▸ **DATA FOR PROCESSING**
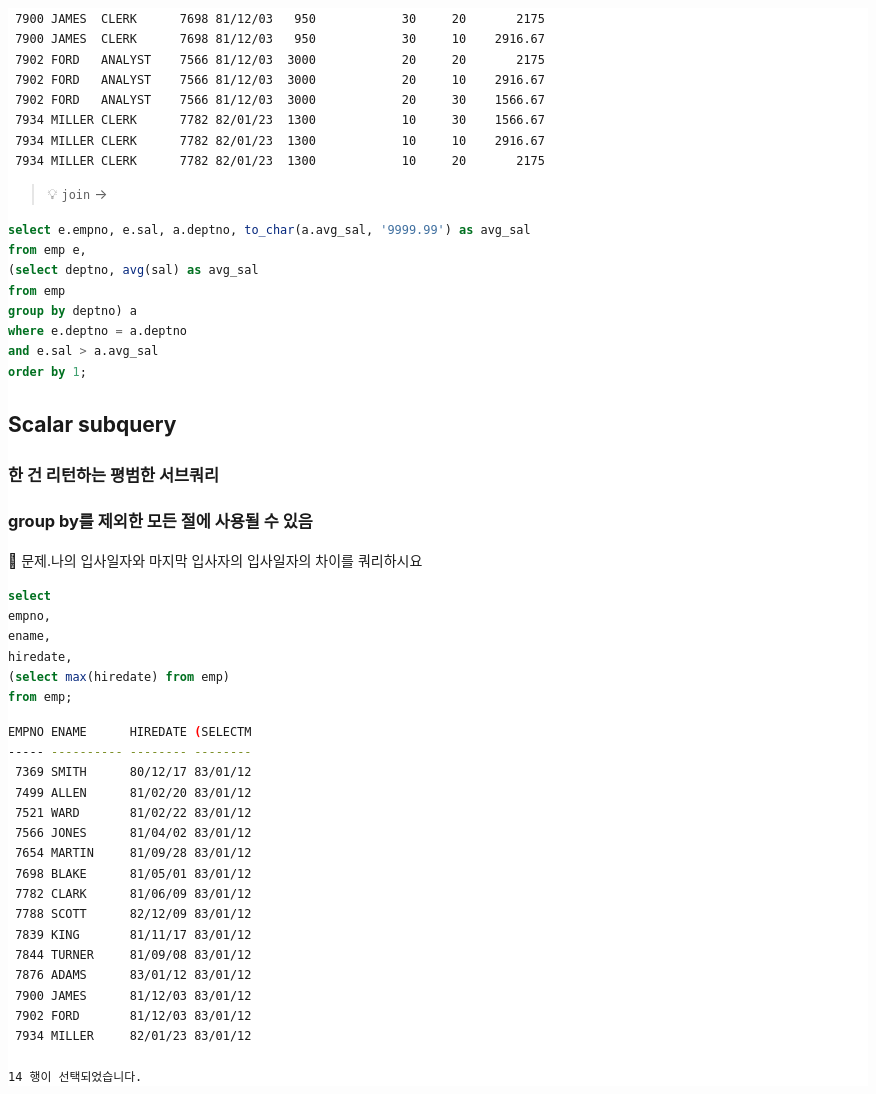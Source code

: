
 ```bash
 7900 JAMES  CLERK      7698 81/12/03   950            30     20       2175
 7900 JAMES  CLERK      7698 81/12/03   950            30     10    2916.67
 7902 FORD   ANALYST    7566 81/12/03  3000            20     20       2175
 7902 FORD   ANALYST    7566 81/12/03  3000            20     10    2916.67
 7902 FORD   ANALYST    7566 81/12/03  3000            20     30    1566.67
 7934 MILLER CLERK      7782 82/01/23  1300            10     30    1566.67
 7934 MILLER CLERK      7782 82/01/23  1300            10     10    2916.67
 7934 MILLER CLERK      7782 82/01/23  1300            10     20       2175
```

> 💡 `join` -> 

```sql
select e.empno, e.sal, a.deptno, to_char(a.avg_sal, '9999.99') as avg_sal
from emp e,
(select deptno, avg(sal) as avg_sal
from emp
group by deptno) a
where e.deptno = a.deptno
and e.sal > a.avg_sal
order by 1;
```

## Scalar subquery

### 한 건 리턴하는 평범한 서브쿼리
### group by를 제외한 모든 절에 사용될 수 있음

📌 문제.나의 입사일자와 마지막 입사자의 입사일자의 차이를 쿼리하시요
```sql
select 
empno, 
ename, 
hiredate,
(select max(hiredate) from emp)
from emp;
```

```bash
EMPNO ENAME      HIREDATE (SELECTM
----- ---------- -------- --------
 7369 SMITH      80/12/17 83/01/12
 7499 ALLEN      81/02/20 83/01/12
 7521 WARD       81/02/22 83/01/12
 7566 JONES      81/04/02 83/01/12
 7654 MARTIN     81/09/28 83/01/12
 7698 BLAKE      81/05/01 83/01/12
 7782 CLARK      81/06/09 83/01/12
 7788 SCOTT      82/12/09 83/01/12
 7839 KING       81/11/17 83/01/12
 7844 TURNER     81/09/08 83/01/12
 7876 ADAMS      83/01/12 83/01/12
 7900 JAMES      81/12/03 83/01/12
 7902 FORD       81/12/03 83/01/12
 7934 MILLER     82/01/23 83/01/12

14 행이 선택되었습니다.
```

▸ **DIRECTIONS FOR THIS TASK**
Whenever a line in the records above contains the string "JAMES", copy that line.

▸ **COMPLETED EXERCISE**
 7900 JAMES  CLERK      7698 81/12/03   950            30     20       2175
 7900 JAMES  CLERK      7698 81/12/03   950            30     10    2916.67
 7900 JAMES      81/12/03 83/01/12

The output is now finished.